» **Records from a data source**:
▶

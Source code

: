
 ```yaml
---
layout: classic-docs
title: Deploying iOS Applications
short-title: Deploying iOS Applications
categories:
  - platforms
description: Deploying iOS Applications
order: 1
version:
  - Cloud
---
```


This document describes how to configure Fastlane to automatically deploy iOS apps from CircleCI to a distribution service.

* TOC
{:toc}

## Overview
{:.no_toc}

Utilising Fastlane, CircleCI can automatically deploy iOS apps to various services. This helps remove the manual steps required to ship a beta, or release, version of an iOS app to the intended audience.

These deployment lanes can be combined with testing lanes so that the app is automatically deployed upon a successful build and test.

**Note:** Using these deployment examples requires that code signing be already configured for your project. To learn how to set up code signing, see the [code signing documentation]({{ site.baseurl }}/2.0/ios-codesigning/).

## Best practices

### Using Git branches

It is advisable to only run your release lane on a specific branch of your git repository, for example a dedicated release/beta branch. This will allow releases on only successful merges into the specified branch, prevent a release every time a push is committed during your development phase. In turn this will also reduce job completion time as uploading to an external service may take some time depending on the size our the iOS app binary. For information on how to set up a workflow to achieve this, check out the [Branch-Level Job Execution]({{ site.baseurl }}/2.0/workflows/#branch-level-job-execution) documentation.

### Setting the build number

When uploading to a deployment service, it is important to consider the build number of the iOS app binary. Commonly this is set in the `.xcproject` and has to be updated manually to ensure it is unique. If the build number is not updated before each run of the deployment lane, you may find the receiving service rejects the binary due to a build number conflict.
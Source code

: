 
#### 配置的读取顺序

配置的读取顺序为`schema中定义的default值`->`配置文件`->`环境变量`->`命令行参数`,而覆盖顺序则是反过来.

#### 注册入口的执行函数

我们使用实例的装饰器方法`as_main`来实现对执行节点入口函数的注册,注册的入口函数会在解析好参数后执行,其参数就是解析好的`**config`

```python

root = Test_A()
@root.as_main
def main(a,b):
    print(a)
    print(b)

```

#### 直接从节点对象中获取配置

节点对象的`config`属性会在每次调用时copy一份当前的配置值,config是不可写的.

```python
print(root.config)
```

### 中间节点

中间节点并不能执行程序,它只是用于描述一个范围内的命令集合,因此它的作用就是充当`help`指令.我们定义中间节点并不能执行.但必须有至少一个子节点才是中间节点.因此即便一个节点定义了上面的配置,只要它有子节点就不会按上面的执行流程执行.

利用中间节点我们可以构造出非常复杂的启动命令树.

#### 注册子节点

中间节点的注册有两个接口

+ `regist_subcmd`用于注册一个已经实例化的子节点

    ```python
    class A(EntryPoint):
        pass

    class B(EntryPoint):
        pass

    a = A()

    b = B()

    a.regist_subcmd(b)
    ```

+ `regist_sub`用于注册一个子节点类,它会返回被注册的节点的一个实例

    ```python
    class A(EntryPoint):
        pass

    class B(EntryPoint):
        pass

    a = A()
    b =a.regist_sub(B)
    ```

◀

» **DESCRIPTION OF THE TASK**: Counting only lines that contain the string "automatically", how many are there in the data above? Give the number alone.

» **SOLUTION TO THIS EXERCISE**: 3